Type out each entry exactly as it appears, but keep every image out.

(Given records Opens)

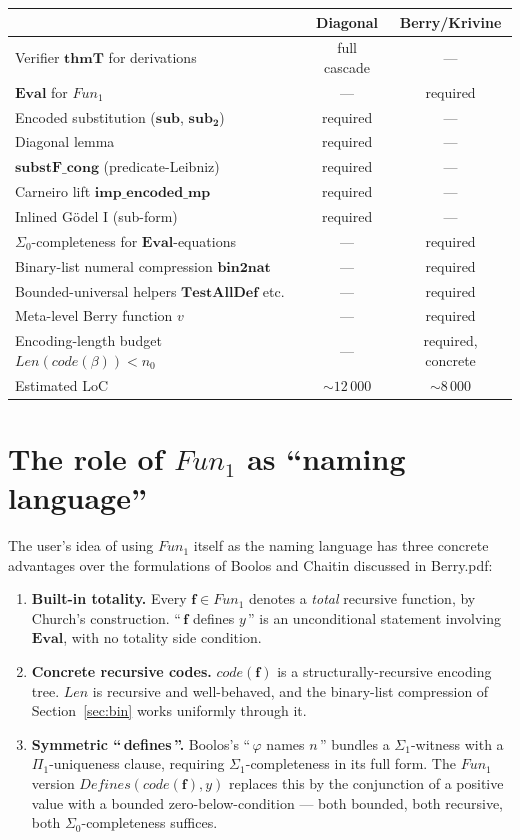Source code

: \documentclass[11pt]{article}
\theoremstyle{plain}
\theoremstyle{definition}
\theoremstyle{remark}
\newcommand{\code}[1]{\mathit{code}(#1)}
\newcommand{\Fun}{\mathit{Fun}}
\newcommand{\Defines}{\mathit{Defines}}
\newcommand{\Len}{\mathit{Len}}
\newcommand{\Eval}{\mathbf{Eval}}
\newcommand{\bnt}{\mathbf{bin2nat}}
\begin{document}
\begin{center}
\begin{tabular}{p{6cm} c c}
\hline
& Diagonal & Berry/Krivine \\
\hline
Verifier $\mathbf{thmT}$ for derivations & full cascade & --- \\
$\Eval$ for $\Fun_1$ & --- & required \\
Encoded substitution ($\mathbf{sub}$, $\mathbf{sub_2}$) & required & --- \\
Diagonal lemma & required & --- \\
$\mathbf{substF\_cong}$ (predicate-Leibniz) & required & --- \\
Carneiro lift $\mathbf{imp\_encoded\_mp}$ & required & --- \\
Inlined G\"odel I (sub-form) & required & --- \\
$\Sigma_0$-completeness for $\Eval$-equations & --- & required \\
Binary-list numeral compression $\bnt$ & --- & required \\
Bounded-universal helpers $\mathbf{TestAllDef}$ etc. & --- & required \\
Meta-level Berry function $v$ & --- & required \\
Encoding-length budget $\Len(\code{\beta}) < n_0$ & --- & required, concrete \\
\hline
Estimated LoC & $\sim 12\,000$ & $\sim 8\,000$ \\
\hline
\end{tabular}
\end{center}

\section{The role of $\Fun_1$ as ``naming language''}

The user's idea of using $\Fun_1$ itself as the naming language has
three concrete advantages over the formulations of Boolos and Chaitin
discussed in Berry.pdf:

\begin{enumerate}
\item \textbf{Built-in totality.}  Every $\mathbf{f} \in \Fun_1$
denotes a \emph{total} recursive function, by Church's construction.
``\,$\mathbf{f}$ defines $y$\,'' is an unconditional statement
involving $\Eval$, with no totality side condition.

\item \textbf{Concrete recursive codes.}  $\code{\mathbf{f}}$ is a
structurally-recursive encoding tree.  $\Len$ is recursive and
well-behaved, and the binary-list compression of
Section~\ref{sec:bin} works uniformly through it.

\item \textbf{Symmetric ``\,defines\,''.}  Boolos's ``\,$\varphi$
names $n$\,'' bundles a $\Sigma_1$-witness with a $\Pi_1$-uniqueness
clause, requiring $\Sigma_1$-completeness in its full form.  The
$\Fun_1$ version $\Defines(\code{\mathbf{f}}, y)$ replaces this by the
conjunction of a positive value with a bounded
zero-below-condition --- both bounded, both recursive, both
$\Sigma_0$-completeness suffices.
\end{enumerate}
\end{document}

(Given records Closes)

Response to this exercise =
Source code

: \documentclass[11pt]{article}
\theoremstyle{plain}
\theoremstyle{definition}
\theoremstyle{remark}
\newcommand{\code}[1]{\mathit{code}(#1)}
\newcommand{\Fun}{\mathit{Fun}}
\newcommand{\Defines}{\mathit{Defines}}
\newcommand{\Len}{\mathit{Len}}
\newcommand{\Eval}{\mathbf{Eval}}
\newcommand{\bnt}{\mathbf{bin2nat}}
\begin{document}
\begin{center}
\begin{tabular}{p{6cm} c c}
\hline
& Diagonal & Berry/Krivine \\
\hline
Verifier $\mathbf{thmT}$ for derivations & full cascade & --- \\
$\Eval$ for $\Fun_1$ & --- & required \\
Encoded substitution ($\mathbf{sub}$, $\mathbf{sub_2}$) & required & --- \\
Diagonal lemma & required & --- \\
$\mathbf{substF\_cong}$ (predicate-Leibniz) & required & --- \\
Carneiro lift $\mathbf{imp\_encoded\_mp}$ & required & --- \\
Inlined G\"odel I (sub-form) & required & --- \\
$\Sigma_0$-completeness for $\Eval$-equations & --- & required \\
Binary-list numeral compression $\bnt$ & --- & required \\
Bounded-universal helpers $\mathbf{TestAllDef}$ etc. & --- & required \\
Meta-level Berry function $v$ & --- & required \\
Encoding-length budget $\Len(\code{\beta}) < n_0$ & --- & required, concrete \\
\hline
Estimated LoC & $\sim 12\,000$ & $\sim 8\,000$ \\
\hline
\end{tabular}
\end{center}

\section{The role of $\Fun_1$ as ``naming language''}

The user's idea of using $\Fun_1$ itself as the naming language has
three concrete advantages over the formulations of Boolos and Chaitin
discussed in Berry.pdf:

\begin{enumerate}
\item \textbf{Built-in totality.}  Every $\mathbf{f} \in \Fun_1$
denotes a \emph{total} recursive function, by Church's construction.
``\,$\mathbf{f}$ defines $y$\,'' is an unconditional statement
involving $\Eval$, with no totality side condition.

\item \textbf{Concrete recursive codes.}  $\code{\mathbf{f}}$ is a
structurally-recursive encoding tree.  $\Len$ is recursive and
well-behaved, and the binary-list compression of
Section~\ref{sec:bin} works uniformly through it.

\item \textbf{Symmetric ``\,defines\,''.}  Boolos's ``\,$\varphi$
names $n$\,'' bundles a $\Sigma_1$-witness with a $\Pi_1$-uniqueness
clause, requiring $\Sigma_1$-completeness in its full form.  The
$\Fun_1$ version $\Defines(\code{\mathbf{f}}, y)$ replaces this by the
conjunction of a positive value with a bounded
zero-below-condition --- both bounded, both recursive, both
$\Sigma_0$-completeness suffices.
\end{enumerate}
\end{document}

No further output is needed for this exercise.